USEMO Problem Development, Behind the Scenes

Power Overwhelming 2021-08-10

In this post I’m hoping to say a bit about the process that’s used for the problem selection of the recent USEMO: how one goes from a pool of problem proposals to a six-problem test. (How to write problems is an entirely different story, and deserves its own post.) I choose USEMO for concreteness here, but I imagine a similar procedure could be used for many other contests.

I hope this might be of interest to students preparing for contests to see a bit of the behind-the-scenes, and maybe helpful for other organizers of olympiads.

The overview of the entire timeline is:

1. Submission period for authors (5-10 weeks)
2. Creating the packet
3. Reviewing period where volunteers try out the proposed problems (6-12 weeks)
4. Editing and deciding on a draft of the test
5. Test-solving of the draft of the test (3-5 weeks)
6. Finalizing and wrap-up

Now I’ll talk about these in more detail.

Pinging for problems

The USA has the rare privilege of having an extremely dedicated and enthusiastic base of volunteers, who is going to make the contest happen rain or shine. When I send out an email asking for problem proposals, I never really worry I won’t get enough people. You might have to adjust the recipe below if you have fewer hands on deck.
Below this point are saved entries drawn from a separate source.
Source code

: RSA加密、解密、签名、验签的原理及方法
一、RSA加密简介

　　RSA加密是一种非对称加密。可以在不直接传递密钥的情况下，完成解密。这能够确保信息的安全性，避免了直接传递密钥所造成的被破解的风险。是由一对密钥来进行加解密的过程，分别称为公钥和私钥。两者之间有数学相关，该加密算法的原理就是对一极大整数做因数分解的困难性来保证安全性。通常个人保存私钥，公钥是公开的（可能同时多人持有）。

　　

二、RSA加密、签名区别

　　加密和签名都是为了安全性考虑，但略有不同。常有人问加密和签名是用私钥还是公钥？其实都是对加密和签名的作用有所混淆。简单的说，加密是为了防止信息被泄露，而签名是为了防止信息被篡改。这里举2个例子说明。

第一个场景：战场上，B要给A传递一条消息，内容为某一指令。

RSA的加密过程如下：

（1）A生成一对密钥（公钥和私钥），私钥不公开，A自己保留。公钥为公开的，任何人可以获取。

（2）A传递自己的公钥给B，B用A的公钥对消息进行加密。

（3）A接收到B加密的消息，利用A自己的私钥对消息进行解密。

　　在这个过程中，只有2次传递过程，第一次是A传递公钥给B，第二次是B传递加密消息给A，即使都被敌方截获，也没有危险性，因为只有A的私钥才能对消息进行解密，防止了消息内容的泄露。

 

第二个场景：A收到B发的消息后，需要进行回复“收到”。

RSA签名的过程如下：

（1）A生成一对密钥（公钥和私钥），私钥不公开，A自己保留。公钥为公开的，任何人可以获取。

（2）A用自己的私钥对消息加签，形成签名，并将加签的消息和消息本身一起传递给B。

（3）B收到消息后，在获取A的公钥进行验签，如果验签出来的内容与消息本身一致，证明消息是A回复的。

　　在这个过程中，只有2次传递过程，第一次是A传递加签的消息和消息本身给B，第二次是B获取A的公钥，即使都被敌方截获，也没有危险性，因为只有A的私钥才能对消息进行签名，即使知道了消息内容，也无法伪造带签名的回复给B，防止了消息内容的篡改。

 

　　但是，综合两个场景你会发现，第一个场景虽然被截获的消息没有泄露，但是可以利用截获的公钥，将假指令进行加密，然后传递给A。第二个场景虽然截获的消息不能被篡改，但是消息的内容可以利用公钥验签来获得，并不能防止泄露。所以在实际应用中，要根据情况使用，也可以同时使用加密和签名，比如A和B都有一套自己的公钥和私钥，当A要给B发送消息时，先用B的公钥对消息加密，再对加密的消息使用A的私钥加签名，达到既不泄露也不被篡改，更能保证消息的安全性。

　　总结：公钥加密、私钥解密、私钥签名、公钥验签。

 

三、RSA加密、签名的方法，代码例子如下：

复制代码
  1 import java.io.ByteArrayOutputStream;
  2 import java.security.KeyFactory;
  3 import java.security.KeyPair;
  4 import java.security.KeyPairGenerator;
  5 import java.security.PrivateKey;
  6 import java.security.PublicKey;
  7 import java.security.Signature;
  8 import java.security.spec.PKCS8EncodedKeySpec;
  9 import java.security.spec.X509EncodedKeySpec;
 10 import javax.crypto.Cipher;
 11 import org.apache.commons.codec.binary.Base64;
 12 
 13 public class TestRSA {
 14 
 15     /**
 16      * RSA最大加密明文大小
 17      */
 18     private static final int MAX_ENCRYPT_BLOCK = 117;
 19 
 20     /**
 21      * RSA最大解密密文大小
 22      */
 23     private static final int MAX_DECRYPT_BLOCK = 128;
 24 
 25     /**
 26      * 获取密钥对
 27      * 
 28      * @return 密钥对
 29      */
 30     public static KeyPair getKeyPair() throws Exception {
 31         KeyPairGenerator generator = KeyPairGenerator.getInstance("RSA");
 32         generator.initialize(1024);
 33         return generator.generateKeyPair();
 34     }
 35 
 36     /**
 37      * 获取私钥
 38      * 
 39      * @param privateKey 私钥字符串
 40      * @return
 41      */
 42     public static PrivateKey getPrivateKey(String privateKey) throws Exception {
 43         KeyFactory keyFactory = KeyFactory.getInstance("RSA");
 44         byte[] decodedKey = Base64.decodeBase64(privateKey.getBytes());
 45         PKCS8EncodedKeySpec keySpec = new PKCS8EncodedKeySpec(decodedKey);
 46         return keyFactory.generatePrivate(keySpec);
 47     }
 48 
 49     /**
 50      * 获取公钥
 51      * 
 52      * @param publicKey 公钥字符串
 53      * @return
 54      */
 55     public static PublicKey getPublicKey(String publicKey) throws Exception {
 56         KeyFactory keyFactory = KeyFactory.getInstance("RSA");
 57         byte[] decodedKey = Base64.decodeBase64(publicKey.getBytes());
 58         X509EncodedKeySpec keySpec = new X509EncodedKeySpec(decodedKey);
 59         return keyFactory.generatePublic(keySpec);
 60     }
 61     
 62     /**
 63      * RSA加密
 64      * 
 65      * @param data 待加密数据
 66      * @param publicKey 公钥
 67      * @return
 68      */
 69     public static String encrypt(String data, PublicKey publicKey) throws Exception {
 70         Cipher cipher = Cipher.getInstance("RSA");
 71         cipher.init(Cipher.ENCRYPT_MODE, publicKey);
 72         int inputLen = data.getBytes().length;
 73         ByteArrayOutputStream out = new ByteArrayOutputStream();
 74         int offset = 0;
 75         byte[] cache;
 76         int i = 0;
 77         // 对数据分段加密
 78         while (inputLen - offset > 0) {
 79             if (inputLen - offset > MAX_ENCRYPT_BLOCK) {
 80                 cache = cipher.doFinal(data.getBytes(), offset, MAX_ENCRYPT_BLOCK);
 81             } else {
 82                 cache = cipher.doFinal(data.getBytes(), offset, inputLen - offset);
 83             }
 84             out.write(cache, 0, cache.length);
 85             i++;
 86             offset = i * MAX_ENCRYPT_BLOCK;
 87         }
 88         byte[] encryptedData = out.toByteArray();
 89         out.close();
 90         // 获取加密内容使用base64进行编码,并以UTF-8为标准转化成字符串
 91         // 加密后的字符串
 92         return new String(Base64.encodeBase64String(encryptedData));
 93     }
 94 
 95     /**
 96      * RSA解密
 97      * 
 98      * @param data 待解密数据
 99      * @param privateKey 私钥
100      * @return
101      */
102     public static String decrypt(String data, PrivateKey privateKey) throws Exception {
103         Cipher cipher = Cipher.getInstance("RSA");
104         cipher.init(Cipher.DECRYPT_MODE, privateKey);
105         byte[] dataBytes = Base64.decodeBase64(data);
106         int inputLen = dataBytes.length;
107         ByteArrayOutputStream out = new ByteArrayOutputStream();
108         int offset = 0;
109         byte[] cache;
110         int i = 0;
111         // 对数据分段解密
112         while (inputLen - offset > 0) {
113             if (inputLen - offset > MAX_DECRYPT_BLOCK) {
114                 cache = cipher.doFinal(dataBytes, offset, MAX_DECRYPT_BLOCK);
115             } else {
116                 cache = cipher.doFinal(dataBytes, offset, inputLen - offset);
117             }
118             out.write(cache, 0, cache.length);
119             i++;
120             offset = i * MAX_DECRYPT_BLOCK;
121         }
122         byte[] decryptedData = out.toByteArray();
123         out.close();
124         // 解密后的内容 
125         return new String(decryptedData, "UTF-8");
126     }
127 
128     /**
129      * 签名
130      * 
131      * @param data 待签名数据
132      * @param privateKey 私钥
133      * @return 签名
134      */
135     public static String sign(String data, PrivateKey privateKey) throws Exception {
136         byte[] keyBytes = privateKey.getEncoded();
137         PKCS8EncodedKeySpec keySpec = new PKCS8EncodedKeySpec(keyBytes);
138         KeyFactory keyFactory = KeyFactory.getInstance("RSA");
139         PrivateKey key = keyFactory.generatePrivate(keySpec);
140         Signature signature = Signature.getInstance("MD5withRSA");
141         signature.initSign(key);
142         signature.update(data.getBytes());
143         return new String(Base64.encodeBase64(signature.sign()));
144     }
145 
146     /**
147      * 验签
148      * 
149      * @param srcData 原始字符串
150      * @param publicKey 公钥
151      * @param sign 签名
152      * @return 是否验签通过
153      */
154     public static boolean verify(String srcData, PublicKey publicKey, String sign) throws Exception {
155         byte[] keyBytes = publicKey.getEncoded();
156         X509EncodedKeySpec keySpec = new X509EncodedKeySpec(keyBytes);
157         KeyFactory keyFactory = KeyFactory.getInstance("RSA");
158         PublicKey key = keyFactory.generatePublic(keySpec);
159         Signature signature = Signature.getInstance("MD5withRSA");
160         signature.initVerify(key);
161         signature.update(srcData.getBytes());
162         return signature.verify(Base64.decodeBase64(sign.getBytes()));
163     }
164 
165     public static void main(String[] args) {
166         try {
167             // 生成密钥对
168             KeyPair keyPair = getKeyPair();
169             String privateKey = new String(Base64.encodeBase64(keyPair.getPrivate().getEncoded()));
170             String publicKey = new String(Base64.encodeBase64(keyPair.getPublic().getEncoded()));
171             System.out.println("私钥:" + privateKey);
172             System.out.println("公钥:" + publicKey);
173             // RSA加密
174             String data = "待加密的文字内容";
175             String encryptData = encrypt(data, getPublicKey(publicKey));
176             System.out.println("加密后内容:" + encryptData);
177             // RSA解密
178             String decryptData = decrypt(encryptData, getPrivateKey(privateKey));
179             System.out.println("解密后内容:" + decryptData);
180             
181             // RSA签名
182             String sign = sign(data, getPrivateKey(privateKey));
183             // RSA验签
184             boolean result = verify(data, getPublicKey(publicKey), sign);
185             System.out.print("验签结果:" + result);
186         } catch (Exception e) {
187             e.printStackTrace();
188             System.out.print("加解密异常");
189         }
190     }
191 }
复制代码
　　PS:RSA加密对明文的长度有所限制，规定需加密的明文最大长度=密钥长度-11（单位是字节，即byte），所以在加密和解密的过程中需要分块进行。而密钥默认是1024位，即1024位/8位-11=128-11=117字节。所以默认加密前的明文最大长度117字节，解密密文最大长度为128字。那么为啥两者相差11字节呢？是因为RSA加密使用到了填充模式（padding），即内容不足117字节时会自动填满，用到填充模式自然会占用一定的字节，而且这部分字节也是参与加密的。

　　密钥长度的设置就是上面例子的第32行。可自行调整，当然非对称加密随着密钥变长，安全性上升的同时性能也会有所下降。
When you’re deciding who to invite, you have to think about a trade-off between problem security versus openness. The USEMO is not a high-stakes competition, so it accepts problems from basically anyone. On the other hand, if you are setting problems for your country’s IMO team selection test, you probably don’t want to take problems from the general public.
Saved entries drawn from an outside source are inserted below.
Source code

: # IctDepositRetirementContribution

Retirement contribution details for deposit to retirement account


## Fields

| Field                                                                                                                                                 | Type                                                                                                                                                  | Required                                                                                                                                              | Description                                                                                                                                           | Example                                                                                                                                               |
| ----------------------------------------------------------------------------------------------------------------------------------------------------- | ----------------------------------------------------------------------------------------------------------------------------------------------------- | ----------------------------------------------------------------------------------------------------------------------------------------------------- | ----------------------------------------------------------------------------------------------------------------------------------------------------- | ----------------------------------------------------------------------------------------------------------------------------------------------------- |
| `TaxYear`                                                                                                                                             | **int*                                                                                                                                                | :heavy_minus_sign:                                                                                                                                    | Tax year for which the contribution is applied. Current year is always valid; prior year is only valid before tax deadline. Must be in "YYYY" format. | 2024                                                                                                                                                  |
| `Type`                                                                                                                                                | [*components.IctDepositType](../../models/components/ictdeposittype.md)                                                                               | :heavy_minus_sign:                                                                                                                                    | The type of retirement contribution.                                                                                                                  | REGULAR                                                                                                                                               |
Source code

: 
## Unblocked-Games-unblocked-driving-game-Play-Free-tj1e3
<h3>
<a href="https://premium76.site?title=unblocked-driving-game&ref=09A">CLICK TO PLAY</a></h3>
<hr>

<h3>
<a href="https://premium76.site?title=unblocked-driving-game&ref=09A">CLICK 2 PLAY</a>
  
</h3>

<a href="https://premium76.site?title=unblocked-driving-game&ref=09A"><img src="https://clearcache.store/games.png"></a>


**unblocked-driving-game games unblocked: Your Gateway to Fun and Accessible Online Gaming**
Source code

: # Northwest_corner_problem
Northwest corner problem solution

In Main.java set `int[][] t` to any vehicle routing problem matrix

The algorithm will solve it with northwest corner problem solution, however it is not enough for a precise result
Submission of the problem is pretty straightforward, ask to have problems emailed as TeX, with a full solution. You should also ask for any information you care about to be included: the list of authors of the problem, any other collaborators who have seen or tried the problem, and a very very rough estimate of how hard the difficulty is. (You shouldn’t trust the estimate too much, but I’ll explain in a moment why this is helpful.)

Ideally I try to allocate 5-10 weeks between when I open submissions for problems and when the submission period ends.
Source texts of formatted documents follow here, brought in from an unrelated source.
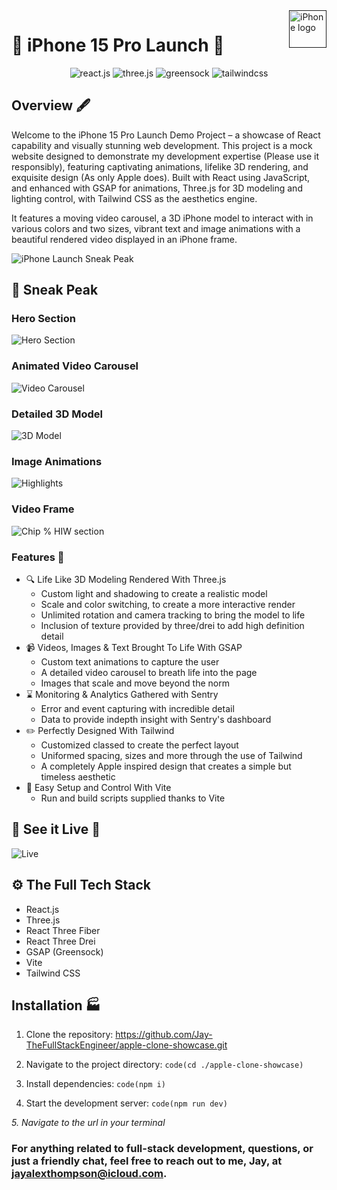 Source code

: <a href="">
    <img src="https://th.bing.com/th/id/OIP.SWrf9ShmAkXcqLOeF1dBNwHaE8?rs=1&pid=ImgDetMain" alt="iPhone logo" title="Apple iPhone 15 Pro" align="right" height="60" />
</a>

# :iphone: iPhone 15 Pro Launch :iphone:

<div align="center">
    <img src="https://img.shields.io/badge/-React_JS-black?style=for-the-badge&logoColor=white&logo=react&color=61DAFB" alt="react.js" />
    <img src="https://img.shields.io/badge/-Three_JS-black?style=for-the-badge&logoColor=white&logo=threedotjs&color=000000" alt="three.js" />
    <img src="https://img.shields.io/badge/-GSAP-black?style=for-the-badge&logoColor=white&logo=greensock&color=88CE02" alt="greensock" />
    <img src="https://img.shields.io/badge/-Tailwind_CSS-black?style=for-the-badge&logoColor=white&logo=tailwindcss&color=06B6D4" alt="tailwindcss" />
  </div>

## Overview :fountain_pen:

Welcome to the iPhone 15 Pro Launch Demo Project – a showcase of React capability and visually stunning web development. This project is a mock website designed to demonstrate my development expertise (Please use it responsibly), featuring captivating animations, lifelike 3D rendering, and exquisite design (As only Apple does). Built with React using JavaScript, and enhanced with GSAP for animations, Three.js for 3D modeling and lighting control, with Tailwind CSS as the aesthetics engine.

It features a moving video carousel, a 3D iPhone model to interact with in various colors and two sizes, vibrant text and image animations with a beautiful rendered video displayed in an iPhone frame.

![iPhone Launch Sneak Peak](https://github.com/Jay-TheFullStackEnginner/apple-clone-showcase/blob/development/git_assets/iPhone-Launch-Short.gif)

## :rocket: Sneak Peak

### Hero Section

![Hero Section](https://github.com/Jay-TheFullStackEnginner/apple-clone-showcase/blob/development/git_assets/Iphone-launch-1.png)

### Animated Video Carousel

![Video Carousel](https://github.com/Jay-TheFullStackEnginner/apple-clone-showcase/blob/development/git_assets/Iphone-launch-2.png)

### Detailed 3D Model

![3D Model](https://github.com/Jay-TheFullStackEnginner/apple-clone-showcase/blob/development/git_assets/Iphone-launch-3.png)

### Image Animations

![Highlights](https://github.com/Jay-TheFullStackEnginner/apple-clone-showcase/blob/development/git_assets/Iphone-launch-4.png)

### Video Frame

![Chip % HIW section](https://github.com/Jay-TheFullStackEnginner/apple-clone-showcase/blob/development/git_assets/Iphone-launch-5.png)

### Features :mechanical_arm:

- :mag: Life Like 3D Modeling Rendered With Three.js
  - Custom light and shadowing to create a realistic model
  - Scale and color switching, to create a more interactive render
  - Unlimited rotation and camera tracking to bring the model to life
  - Inclusion of texture provided by three/drei to add high definition detail
- :video_camera: Videos, Images & Text Brought To Life With GSAP
  - Custom text animations to capture the user
  - A detailed video carousel to breath life into the page
  - Images that scale and move beyond the norm
- :hourglass: Monitoring & Analytics Gathered with Sentry
  - Error and event capturing with incredible detail
  - Data to provide indepth insight with Sentry's dashboard
- :pencil2: Perfectly Designed With Tailwind
  - Customized classed to create the perfect layout
  - Uniformed spacing, sizes and more through the use of Tailwind
  - A completely Apple inspired design that creates a simple but timeless aesthetic
- :wrench: Easy Setup and Control With Vite
  - Run and build scripts supplied thanks to Vite

## :mount_fuji: See it Live :volcano:

![Live](http://iphone.thefullstackengineer.tech)

## <a name="tech-stack">⚙️ The Full Tech Stack</a>

- React.js
- Three.js
- React Three Fiber
- React Three Drei
- GSAP (Greensock)
- Vite
- Tailwind CSS

## Installation :factory:

1. Clone the repository:
   https://github.com/Jay-TheFullStackEngineer/apple-clone-showcase.git

2. Navigate to the project directory:
   `code(cd ./apple-clone-showcase)`

3. Install dependencies:
   `code(npm i)`

4. Start the development server:
   `code(npm run dev)`

_5. Navigate to the url in your terminal_

### For anything related to full-stack development, questions, or just a friendly chat, feel free to reach out to me, Jay, at jayalexthompson@icloud.com.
It’s at this time you might as well see who is going to be interested in being a test-solver or reviewer as well — more on that later.

Creating the packet

Once the submission period ends, you want to then collate the problems into a packet that you can send to your reviewers. The reviewers will then rate the problems on difficulty and suitability.

A couple of minor tips for setting the packet:

I used to try to sort the packet roughly by difficulty, but in recent years I’ve switched to random order and never looked back. It just biases the reviewers too much to have the problem number matter. The data has been a lot better with random order.
Usually I’ll label the problems A-01, A-02, …, A-05 (say), C-06, C-07, …., and so on. The leading zero is deliberate: I’ve done so much IMO shortlist that if I see a problem named “C7”, it will automatically feel like it should be a hard problem, so using “C-07” makes this gut reaction go away for me.
It’s debatable whether you need to have subject classifications at all, since in some cases a problem might not fit cleanly, or the “true” classification might even give away the problem. I keep it around just because it’s convenient from an administrative standpoint to have vaguely similar problems grouped together and labelled, but I’ll explicitly tell reviewers to not take the classification seriously, rather as a convenience.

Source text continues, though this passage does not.